Decreto publicado nesta quarta-feira (11) no Diário Oficial da União integra oficialmente a Central de Atendimento à Mulher – Ligue 180 ao Pacto Nacional Brasil contra o Feminicídio. A norma é assinada pelo presidente Luiz Inácio Lula da Silva e pela ministra das Mulheres, Márcia Lopes.
Lançado no último dia 4, o pacto estabelece atuação coordenada e permanente entre Executivo, Legislativo e Judiciário para prevenir a violência letal contra meninas e mulheres no país.
Segundo o Palácio do Planalto, o Decreto nº 12.845 atualiza as regras de funcionamento do Ligue 180, aprimorando fluxos de atendimento, integração institucional e capacidade de resposta às denúncias. A central passa a integrar formalmente o eixo de prevenção secundária do pacto, como ferramenta estratégica de acolhimento, proteção e prevenção.
Atualização das normas
Criado há duas décadas, o Ligue 180 se consolidou como serviço público essencial no enfrentamento à violência contra as mulheres, com milhões de atendimentos realizados desde sua criação.
O novo texto reforça o caráter nacional e interfederativo do serviço, fortalecendo a articulação entre União, estados, Distrito Federal e municípios, com interoperabilidade de dados, integração de fluxos e padronização de procedimentos, em conformidade com a Lei Geral de Proteção de Dados (LGPD).
Como funciona o atendimento
Com a mudança, a Central de Atendimento à Mulher poderá ser acionada por:
Ligações locais e de longa distância
Telefones fixos ou móveis
Telefones públicos ou particulares
Aplicativos de mensagens e outros canais digitais do Ministério das Mulheres
O atendimento é gratuito e funciona 24 horas por dia, inclusive fins de semana e feriados.

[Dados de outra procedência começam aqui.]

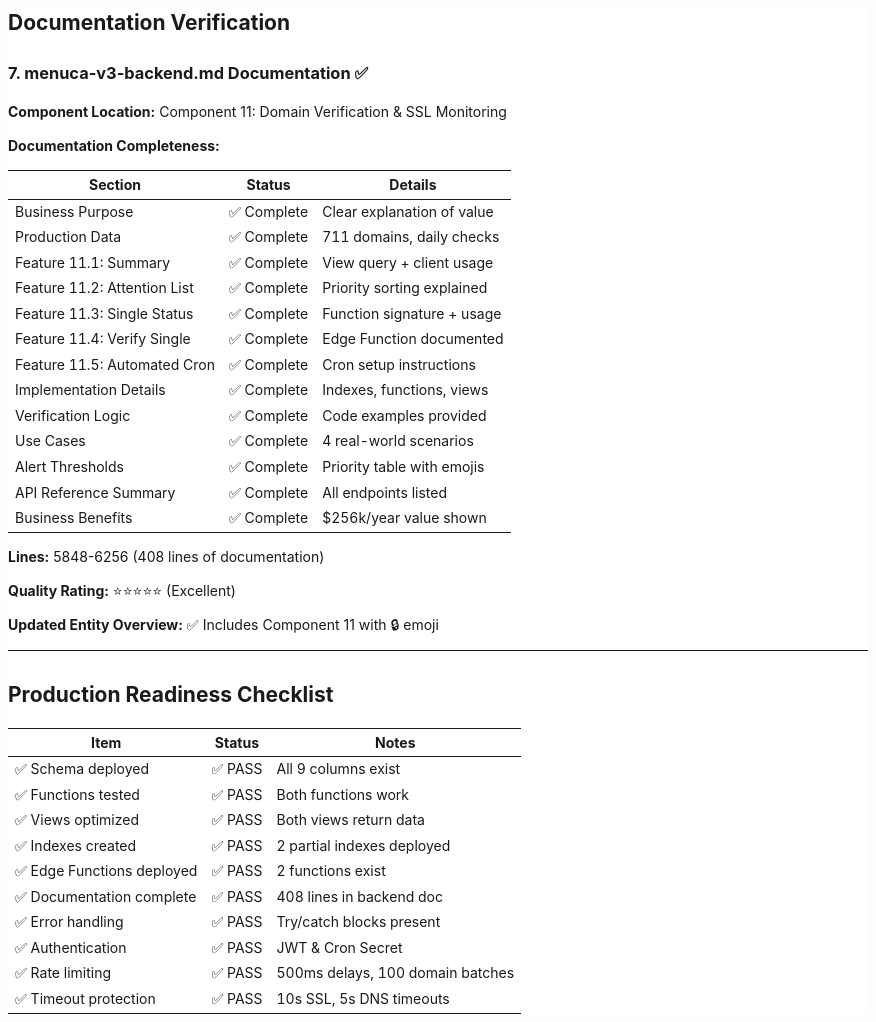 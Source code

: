 ## Documentation Verification

### 7. menuca-v3-backend.md Documentation ✅

**Component Location:** Component 11: Domain Verification & SSL Monitoring

**Documentation Completeness:**

| Section | Status | Details |
|---------|--------|---------|
| Business Purpose | ✅ Complete | Clear explanation of value |
| Production Data | ✅ Complete | 711 domains, daily checks |
| Feature 11.1: Summary | ✅ Complete | View query + client usage |
| Feature 11.2: Attention List | ✅ Complete | Priority sorting explained |
| Feature 11.3: Single Status | ✅ Complete | Function signature + usage |
| Feature 11.4: Verify Single | ✅ Complete | Edge Function documented |
| Feature 11.5: Automated Cron | ✅ Complete | Cron setup instructions |
| Implementation Details | ✅ Complete | Indexes, functions, views |
| Verification Logic | ✅ Complete | Code examples provided |
| Use Cases | ✅ Complete | 4 real-world scenarios |
| Alert Thresholds | ✅ Complete | Priority table with emojis |
| API Reference Summary | ✅ Complete | All endpoints listed |
| Business Benefits | ✅ Complete | $256k/year value shown |

**Lines:** 5848-6256 (408 lines of documentation)

**Quality Rating:** ⭐⭐⭐⭐⭐ (Excellent)

**Updated Entity Overview:** ✅ Includes Component 11 with 🔒 emoji

---

## Production Readiness Checklist

| Item | Status | Notes |
|------|--------|-------|
| ✅ Schema deployed | ✅ PASS | All 9 columns exist |
| ✅ Functions tested | ✅ PASS | Both functions work |
| ✅ Views optimized | ✅ PASS | Both views return data |
| ✅ Indexes created | ✅ PASS | 2 partial indexes deployed |
| ✅ Edge Functions deployed | ✅ PASS | 2 functions exist |
| ✅ Documentation complete | ✅ PASS | 408 lines in backend doc |
| ✅ Error handling | ✅ PASS | Try/catch blocks present |
| ✅ Authentication | ✅ PASS | JWT & Cron Secret |
| ✅ Rate limiting | ✅ PASS | 500ms delays, 100 domain batches |
| ✅ Timeout protection | ✅ PASS | 10s SSL, 5s DNS timeouts |
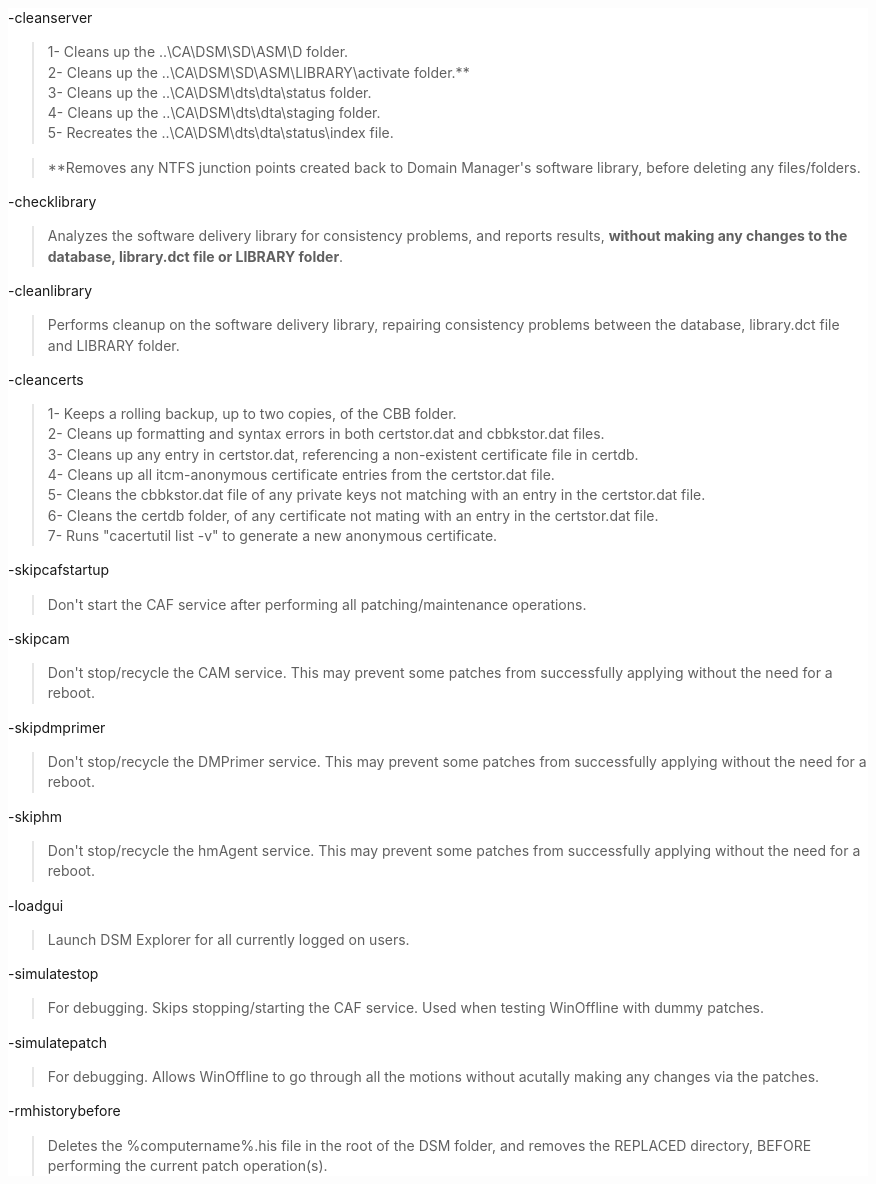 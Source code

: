 -cleanserver
> 1- Cleans up the ..\CA\DSM\SD\ASM\D folder.  
2- Cleans up the ..\CA\DSM\SD\ASM\LIBRARY\activate folder.\**  
3- Cleans up the ..\CA\DSM\dts\dta\status folder.  
4- Cleans up the ..\CA\DSM\dts\dta\staging folder.  
5- Recreates the ..\CA\DSM\dts\dta\status\index file.  

> **Removes any NTFS junction points created back to Domain Manager's software library, before deleting any files/folders.

-checklibrary
> Analyzes the software delivery library for consistency problems, and reports results, __without making any changes to the database, library.dct file or LIBRARY folder__.

-cleanlibrary
> Performs cleanup on the software delivery library, repairing consistency problems between the database, library.dct file and LIBRARY folder.

-cleancerts
> 1- Keeps a rolling backup, up to two copies, of the CBB folder.  
2- Cleans up formatting and syntax errors in both certstor.dat and cbbkstor.dat files.  
3- Cleans up any entry in certstor.dat, referencing a non-existent certificate file in certdb.  
4- Cleans up all itcm-anonymous certificate entries from the certstor.dat file.  
5- Cleans the cbbkstor.dat file of any private keys not matching with an entry in the certstor.dat file.  
6- Cleans the certdb folder, of any certificate not mating with an entry in the certstor.dat file.  
7- Runs "cacertutil list -v" to generate a new anonymous certificate.

-skipcafstartup
> Don't start the CAF service after performing all patching/maintenance operations.

-skipcam
> Don't stop/recycle the CAM service.  This may prevent some patches from successfully applying without the need for a reboot.

-skipdmprimer
> Don't stop/recycle the DMPrimer service.  This may prevent some patches from successfully applying without the need for a reboot.

-skiphm
> Don't stop/recycle the hmAgent service. This may prevent some patches from successfully applying without the need for a reboot.

-loadgui
> Launch DSM Explorer for all currently logged on users.

-simulatestop
> For debugging. Skips stopping/starting the CAF service. Used when testing WinOffline with dummy patches.

-simulatepatch
> For debugging. Allows WinOffline to go through all the motions without acutally making any changes via the patches.

-rmhistorybefore
> Deletes the %computername%.his file in the root of the DSM folder, and removes the REPLACED directory, BEFORE performing the current patch operation(s).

Estados e municípios poderão aderir formalmente ao sistema por meio de acordos de cooperação técnica.
Novas atribuições
O decreto também amplia as atribuições do serviço. O Ligue 180 deverá:
Registrar denúncias
Encaminhar mulheres à rede de atendimento
Comunicar possíveis infrações penais às autoridades competentes
Divulgar políticas públicas de enfrentamento à violência
Produzir dados estatísticos para subsidiar políticas públicas
O número 180 e demais canais de atendimento deverão ser amplamente divulgados em meios de comunicação e em espaços públicos e privados.